DESCRIPTION OF THE TASK =
Which lines of the entries hold the string "HTML"? Copy each one.

(Beginning of SOURCE DATA)

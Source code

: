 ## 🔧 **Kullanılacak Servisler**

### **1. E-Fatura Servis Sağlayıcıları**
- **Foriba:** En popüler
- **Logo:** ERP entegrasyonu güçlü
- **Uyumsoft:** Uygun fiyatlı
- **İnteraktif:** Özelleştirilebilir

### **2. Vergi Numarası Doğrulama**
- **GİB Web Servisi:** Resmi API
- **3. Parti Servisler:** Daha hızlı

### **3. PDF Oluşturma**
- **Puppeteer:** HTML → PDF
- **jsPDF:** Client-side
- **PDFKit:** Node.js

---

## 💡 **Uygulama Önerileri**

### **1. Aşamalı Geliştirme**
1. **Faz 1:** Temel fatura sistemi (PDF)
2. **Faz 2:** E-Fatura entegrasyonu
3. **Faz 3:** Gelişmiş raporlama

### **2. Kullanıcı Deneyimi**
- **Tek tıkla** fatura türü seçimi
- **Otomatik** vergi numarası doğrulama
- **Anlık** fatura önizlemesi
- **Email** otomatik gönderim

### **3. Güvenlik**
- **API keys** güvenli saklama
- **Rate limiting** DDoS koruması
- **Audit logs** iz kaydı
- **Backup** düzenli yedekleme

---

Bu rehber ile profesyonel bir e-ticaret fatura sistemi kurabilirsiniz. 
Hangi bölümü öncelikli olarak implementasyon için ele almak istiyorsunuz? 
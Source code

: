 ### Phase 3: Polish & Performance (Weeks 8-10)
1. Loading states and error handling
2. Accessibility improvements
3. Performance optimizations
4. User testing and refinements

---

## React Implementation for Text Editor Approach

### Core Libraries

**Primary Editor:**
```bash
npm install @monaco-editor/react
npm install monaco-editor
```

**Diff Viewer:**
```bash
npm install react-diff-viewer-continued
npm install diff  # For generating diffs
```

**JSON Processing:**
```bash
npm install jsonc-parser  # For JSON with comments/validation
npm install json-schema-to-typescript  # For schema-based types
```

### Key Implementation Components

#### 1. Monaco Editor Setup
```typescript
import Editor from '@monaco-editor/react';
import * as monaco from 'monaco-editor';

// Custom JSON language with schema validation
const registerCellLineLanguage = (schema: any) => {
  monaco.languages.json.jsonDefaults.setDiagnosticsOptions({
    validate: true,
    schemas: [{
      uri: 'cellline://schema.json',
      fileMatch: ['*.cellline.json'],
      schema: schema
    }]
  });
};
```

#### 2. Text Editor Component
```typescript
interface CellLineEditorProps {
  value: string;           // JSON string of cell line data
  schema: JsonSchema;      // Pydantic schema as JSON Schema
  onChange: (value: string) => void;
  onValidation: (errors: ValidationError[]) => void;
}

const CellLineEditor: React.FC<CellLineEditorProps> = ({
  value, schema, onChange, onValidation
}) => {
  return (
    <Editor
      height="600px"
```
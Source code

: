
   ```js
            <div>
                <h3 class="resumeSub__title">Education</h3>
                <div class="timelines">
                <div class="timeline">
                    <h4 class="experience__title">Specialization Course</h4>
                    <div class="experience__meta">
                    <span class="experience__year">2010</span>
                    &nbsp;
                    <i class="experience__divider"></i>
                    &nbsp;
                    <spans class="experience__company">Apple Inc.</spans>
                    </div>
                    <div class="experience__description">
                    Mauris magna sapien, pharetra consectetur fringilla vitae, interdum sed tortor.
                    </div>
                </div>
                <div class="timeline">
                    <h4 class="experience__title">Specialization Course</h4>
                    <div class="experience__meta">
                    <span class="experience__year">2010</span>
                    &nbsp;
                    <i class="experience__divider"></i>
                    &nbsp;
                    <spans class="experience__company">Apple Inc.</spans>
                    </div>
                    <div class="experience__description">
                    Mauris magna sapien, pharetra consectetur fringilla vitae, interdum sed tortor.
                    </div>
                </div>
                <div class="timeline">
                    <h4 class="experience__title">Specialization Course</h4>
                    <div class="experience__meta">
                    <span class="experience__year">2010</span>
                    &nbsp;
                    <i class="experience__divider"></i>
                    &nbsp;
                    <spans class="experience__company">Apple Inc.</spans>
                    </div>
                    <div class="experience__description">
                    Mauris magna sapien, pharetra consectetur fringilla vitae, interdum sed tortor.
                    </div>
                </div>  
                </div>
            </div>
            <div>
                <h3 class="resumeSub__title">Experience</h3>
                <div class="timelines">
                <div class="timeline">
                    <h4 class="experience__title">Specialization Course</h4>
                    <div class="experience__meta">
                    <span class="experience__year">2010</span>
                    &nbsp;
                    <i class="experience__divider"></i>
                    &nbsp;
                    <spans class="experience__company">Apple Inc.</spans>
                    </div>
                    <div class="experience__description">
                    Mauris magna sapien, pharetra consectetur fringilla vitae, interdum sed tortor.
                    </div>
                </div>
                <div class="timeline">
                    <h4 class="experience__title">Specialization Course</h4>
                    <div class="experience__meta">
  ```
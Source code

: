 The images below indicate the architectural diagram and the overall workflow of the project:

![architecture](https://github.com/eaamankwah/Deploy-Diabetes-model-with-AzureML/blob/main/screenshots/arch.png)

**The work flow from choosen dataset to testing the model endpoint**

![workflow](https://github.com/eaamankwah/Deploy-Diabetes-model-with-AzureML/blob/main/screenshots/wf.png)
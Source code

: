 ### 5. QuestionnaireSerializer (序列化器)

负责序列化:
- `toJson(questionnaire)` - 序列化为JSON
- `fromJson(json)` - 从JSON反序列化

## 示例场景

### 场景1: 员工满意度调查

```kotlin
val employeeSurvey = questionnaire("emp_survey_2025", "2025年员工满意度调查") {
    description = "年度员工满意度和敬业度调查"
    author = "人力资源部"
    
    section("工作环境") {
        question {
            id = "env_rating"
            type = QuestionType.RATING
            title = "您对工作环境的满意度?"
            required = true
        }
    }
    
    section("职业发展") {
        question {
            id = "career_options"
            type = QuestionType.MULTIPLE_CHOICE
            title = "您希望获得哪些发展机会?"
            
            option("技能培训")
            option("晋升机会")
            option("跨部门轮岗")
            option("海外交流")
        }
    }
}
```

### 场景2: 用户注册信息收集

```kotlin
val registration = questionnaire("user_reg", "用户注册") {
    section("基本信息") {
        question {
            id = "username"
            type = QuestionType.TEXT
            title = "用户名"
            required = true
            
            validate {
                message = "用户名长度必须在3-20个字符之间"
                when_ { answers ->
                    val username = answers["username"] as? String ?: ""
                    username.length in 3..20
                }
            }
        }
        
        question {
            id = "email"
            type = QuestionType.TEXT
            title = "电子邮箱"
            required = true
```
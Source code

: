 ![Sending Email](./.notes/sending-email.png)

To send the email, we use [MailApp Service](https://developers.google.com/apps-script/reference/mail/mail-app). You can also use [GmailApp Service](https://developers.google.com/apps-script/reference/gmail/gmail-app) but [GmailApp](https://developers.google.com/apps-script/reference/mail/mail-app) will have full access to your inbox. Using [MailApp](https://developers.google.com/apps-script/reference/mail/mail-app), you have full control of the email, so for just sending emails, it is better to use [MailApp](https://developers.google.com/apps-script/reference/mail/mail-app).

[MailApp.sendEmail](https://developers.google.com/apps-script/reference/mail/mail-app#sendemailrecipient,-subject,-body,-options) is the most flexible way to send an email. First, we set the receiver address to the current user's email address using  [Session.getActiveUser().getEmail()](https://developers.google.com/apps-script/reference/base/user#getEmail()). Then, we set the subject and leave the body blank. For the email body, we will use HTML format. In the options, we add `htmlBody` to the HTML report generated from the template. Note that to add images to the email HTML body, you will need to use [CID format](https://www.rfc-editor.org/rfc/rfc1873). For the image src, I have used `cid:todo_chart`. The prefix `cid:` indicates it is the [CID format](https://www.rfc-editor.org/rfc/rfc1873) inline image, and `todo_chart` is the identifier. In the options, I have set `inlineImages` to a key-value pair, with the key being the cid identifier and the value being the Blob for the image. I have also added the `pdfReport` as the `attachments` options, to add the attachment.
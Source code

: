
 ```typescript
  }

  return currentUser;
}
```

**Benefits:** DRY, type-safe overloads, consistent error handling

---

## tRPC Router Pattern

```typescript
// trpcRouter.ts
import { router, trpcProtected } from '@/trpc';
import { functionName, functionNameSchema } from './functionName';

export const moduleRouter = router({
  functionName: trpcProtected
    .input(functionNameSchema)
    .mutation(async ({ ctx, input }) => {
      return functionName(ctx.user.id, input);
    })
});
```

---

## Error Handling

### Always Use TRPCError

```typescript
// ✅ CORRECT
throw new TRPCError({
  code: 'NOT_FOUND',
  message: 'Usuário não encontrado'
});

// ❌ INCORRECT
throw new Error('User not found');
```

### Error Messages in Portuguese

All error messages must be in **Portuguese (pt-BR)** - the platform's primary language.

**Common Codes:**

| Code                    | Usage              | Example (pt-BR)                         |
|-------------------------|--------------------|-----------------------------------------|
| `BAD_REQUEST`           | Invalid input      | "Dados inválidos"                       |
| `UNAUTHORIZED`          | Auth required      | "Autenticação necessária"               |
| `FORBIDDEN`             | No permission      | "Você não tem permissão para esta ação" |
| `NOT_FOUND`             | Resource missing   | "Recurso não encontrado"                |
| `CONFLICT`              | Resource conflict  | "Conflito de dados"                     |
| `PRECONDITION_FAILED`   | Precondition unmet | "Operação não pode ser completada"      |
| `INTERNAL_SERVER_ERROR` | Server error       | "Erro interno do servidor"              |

(End of SOURCE DATA)

RESPONSE BOX =
- **Puppeteer:** HTML → PDF
[MailApp.sendEmail](https://developers.google.com/apps-script/reference/mail/mail-app#sendemailrecipient,-subject,-body,-options) is the most flexible way to send an email. First, we set the receiver address to the current user's email address using  [Session.getActiveUser().getEmail()](https://developers.google.com/apps-script/reference/base/user#getEmail()). Then, we set the subject and leave the body blank. For the email body, we will use HTML format. In the options, we add `htmlBody` to the HTML report generated from the template. Note that to add images to the email HTML body, you will need to use [CID format](https://www.rfc-editor.org/rfc/rfc1873). For the image src, I have used `cid:todo_chart`. The prefix `cid:` indicates it is the [CID format](https://www.rfc-editor.org/rfc/rfc1873) inline image, and `todo_chart` is the identifier. In the options, I have set `inlineImages` to a key-value pair, with the key being the cid identifier and the value being the Blob for the image. I have also added the `pdfReport` as the `attachments` options, to add the attachment.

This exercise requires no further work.